Saved entries
- Opening Delimiter -

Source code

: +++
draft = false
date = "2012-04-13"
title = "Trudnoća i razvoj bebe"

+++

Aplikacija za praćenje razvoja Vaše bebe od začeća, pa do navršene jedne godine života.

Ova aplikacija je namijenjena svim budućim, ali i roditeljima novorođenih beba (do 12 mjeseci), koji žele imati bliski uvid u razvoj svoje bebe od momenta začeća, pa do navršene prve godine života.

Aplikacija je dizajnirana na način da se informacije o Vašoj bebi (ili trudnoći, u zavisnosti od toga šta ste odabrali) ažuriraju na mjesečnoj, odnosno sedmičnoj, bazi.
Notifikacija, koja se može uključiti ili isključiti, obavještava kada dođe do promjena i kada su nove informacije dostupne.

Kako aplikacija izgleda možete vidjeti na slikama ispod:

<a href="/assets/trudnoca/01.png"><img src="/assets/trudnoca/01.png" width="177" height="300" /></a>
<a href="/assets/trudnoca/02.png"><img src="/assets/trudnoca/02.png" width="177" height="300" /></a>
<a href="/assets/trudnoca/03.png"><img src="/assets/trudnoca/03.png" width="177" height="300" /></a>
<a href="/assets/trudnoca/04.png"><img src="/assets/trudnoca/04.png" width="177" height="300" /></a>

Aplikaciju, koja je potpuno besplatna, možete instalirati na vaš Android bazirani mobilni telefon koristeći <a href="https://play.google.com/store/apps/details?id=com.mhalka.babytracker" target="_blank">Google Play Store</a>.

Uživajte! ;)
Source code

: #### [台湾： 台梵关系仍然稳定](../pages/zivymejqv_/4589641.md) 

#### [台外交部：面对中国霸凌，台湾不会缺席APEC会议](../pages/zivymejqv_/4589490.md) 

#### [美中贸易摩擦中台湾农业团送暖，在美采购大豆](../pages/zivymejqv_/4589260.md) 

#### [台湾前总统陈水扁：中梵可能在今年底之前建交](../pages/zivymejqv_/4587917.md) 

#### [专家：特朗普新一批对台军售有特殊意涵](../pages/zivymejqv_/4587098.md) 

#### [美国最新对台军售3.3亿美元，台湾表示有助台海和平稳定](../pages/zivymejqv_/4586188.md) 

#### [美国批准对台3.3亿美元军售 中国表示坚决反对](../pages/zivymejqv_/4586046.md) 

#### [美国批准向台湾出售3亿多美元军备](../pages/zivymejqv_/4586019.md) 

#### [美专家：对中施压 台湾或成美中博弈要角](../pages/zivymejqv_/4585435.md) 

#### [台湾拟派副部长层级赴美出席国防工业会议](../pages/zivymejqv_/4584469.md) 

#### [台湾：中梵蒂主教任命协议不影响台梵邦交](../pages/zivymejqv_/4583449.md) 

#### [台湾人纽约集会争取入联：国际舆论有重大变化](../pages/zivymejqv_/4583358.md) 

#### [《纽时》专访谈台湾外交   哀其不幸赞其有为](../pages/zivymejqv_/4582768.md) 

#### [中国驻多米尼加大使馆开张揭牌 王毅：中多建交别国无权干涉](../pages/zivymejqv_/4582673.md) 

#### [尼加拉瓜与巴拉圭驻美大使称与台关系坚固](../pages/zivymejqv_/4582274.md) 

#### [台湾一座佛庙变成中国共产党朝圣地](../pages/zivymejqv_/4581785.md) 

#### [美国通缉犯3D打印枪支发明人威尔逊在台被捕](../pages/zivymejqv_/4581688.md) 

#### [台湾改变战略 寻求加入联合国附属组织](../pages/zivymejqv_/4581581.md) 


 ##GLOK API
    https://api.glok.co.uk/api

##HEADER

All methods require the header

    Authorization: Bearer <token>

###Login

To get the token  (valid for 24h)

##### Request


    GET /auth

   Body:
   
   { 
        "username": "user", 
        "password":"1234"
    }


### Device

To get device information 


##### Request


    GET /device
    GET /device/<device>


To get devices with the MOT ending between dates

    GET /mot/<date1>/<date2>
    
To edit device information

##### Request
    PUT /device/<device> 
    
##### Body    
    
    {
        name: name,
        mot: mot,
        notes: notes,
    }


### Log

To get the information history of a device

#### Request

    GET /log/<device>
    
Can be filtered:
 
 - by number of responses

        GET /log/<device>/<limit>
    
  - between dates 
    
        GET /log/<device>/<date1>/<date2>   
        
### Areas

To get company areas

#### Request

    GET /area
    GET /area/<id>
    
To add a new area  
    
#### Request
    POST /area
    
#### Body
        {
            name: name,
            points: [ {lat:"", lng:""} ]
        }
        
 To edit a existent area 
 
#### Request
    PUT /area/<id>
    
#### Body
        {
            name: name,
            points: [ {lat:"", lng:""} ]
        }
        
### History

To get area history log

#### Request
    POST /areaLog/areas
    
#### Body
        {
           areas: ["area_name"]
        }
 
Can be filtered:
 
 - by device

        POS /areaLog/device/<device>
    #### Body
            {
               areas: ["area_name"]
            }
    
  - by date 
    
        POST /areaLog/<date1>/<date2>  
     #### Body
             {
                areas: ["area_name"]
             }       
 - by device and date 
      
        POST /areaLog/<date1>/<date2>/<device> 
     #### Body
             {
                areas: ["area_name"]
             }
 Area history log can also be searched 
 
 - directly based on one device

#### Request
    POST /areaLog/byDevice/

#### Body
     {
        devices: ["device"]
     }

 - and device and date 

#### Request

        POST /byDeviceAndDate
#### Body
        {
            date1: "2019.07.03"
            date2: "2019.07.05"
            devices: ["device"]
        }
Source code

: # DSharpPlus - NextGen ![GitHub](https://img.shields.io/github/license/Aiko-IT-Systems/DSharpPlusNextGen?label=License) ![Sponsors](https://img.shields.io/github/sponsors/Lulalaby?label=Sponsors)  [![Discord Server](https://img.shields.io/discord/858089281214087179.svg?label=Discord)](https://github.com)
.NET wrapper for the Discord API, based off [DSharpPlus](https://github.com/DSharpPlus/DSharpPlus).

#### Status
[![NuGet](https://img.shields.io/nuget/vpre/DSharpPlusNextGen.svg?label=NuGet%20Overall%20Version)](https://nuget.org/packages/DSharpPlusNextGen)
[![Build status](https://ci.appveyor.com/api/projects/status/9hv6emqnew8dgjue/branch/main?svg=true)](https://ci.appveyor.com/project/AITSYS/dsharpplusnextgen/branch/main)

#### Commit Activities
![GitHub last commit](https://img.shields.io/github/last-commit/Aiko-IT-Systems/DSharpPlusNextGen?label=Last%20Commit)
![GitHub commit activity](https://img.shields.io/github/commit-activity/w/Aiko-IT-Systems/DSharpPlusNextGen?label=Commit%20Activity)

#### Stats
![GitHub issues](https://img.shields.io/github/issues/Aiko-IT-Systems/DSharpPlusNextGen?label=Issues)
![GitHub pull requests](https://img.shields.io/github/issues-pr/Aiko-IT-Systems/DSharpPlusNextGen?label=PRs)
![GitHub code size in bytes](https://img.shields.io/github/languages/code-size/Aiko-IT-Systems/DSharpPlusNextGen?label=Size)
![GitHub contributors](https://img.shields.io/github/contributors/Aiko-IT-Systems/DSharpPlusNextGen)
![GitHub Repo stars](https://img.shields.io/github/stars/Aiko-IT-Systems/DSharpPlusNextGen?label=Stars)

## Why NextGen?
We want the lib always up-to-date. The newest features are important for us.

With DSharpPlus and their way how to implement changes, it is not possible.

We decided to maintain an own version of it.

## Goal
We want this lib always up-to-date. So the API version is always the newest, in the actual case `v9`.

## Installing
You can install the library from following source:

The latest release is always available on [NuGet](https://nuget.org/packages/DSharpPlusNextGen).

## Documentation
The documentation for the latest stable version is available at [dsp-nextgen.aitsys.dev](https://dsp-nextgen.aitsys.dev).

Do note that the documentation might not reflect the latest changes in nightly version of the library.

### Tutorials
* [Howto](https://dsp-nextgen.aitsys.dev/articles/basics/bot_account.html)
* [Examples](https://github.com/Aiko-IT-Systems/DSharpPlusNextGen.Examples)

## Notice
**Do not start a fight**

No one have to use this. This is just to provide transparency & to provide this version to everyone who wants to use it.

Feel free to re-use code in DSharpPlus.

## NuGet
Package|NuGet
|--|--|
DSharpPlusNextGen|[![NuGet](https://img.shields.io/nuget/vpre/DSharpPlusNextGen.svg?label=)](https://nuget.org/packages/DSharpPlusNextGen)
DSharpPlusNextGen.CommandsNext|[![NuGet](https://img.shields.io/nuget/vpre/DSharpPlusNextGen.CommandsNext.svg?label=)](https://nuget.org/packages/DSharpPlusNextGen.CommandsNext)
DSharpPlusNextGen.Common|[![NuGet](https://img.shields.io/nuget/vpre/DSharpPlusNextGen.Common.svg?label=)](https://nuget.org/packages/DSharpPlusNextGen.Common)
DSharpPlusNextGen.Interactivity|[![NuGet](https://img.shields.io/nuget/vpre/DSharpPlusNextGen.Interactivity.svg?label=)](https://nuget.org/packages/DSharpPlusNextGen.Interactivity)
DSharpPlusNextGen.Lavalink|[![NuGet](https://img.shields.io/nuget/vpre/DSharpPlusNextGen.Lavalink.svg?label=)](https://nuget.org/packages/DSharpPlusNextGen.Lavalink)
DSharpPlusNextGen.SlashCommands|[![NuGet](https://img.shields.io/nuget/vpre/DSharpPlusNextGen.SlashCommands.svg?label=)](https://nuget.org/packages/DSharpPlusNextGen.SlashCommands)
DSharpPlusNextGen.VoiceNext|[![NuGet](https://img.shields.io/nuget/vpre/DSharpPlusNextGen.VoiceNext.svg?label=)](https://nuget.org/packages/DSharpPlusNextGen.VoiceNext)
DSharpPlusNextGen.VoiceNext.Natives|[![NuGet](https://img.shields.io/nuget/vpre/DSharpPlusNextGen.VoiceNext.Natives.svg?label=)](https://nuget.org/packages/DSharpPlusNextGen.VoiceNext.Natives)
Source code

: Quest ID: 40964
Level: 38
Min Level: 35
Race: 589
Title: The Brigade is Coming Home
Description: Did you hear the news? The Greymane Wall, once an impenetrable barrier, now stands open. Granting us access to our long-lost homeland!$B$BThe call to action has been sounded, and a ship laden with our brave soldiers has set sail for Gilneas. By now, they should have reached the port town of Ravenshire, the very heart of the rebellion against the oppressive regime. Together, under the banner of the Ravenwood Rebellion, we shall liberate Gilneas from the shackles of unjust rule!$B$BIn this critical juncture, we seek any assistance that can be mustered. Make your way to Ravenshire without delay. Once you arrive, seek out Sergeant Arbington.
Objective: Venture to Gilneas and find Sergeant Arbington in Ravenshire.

- Closing Delimiter -

**What is being asked:** When a line of the data holds the string "navršene", pick it out and copy it.

**Reply to the exercise:**
Aplikacija za praćenje razvoja Vaše bebe od začeća, pa do navršene jedne godine života.
Ova aplikacija je namijenjena svim budućim, ali i roditeljima novorođenih beba (do 12 mjeseci), koji žele imati bliski uvid u razvoj svoje bebe od momenta začeća, pa do navršene prve godine života.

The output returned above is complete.